(GIVEN INFORMATION)
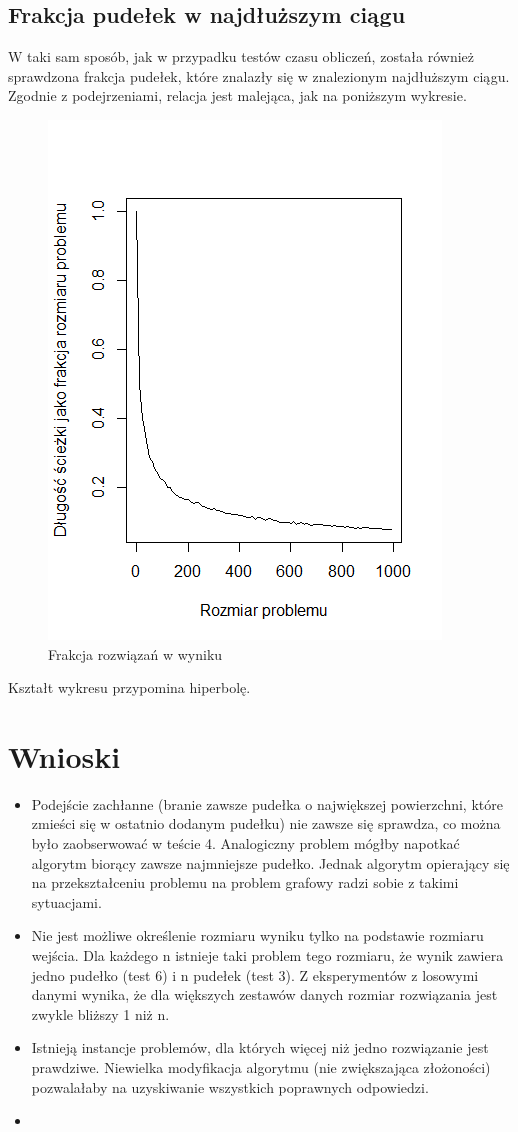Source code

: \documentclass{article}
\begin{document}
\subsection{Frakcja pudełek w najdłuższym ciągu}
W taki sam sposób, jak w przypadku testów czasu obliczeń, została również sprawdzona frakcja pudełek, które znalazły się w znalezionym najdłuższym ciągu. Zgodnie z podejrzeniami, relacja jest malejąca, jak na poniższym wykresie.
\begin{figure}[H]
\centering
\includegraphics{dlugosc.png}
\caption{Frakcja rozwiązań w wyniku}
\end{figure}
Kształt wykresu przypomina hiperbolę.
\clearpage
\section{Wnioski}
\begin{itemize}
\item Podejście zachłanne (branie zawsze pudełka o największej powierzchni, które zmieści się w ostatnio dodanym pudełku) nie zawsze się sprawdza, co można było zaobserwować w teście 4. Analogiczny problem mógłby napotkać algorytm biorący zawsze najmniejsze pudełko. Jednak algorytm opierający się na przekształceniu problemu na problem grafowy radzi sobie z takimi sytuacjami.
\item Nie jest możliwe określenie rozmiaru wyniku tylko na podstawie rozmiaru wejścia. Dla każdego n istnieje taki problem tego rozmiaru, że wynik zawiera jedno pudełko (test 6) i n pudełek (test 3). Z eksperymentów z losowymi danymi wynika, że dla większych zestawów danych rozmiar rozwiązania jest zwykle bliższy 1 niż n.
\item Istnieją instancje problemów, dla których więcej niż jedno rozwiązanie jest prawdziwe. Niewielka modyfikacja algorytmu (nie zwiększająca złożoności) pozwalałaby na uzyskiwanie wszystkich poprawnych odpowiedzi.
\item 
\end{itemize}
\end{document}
(End GIVEN INFORMATION)
→ **TASK ITEM**: Needed here is a verbatim copy of the data from the first line through the line with "z takimi sytuacjami.", without pictures.

→ **TASK OUTPUT**:
Source code

: \documentclass{article}
\begin{document}
\subsection{Frakcja pudełek w najdłuższym ciągu}
W taki sam sposób, jak w przypadku testów czasu obliczeń, została również sprawdzona frakcja pudełek, które znalazły się w znalezionym najdłuższym ciągu. Zgodnie z podejrzeniami, relacja jest malejąca, jak na poniższym wykresie.
\begin{figure}[H]
\centering
\includegraphics{dlugosc.png}
\caption{Frakcja rozwiązań w wyniku}
\end{figure}
Kształt wykresu przypomina hiperbolę.
\clearpage
\section{Wnioski}
\begin{itemize}
\item Podejście zachłanne (branie zawsze pudełka o największej powierzchni, które zmieści się w ostatnio dodanym pudełku) nie zawsze się sprawdza, co można było zaobserwować w teście 4. Analogiczny problem mógłby napotkać algorytm biorący zawsze najmniejsze pudełko. Jednak algorytm opierający się na przekształceniu problemu na problem grafowy radzi sobie z takimi sytuacjami.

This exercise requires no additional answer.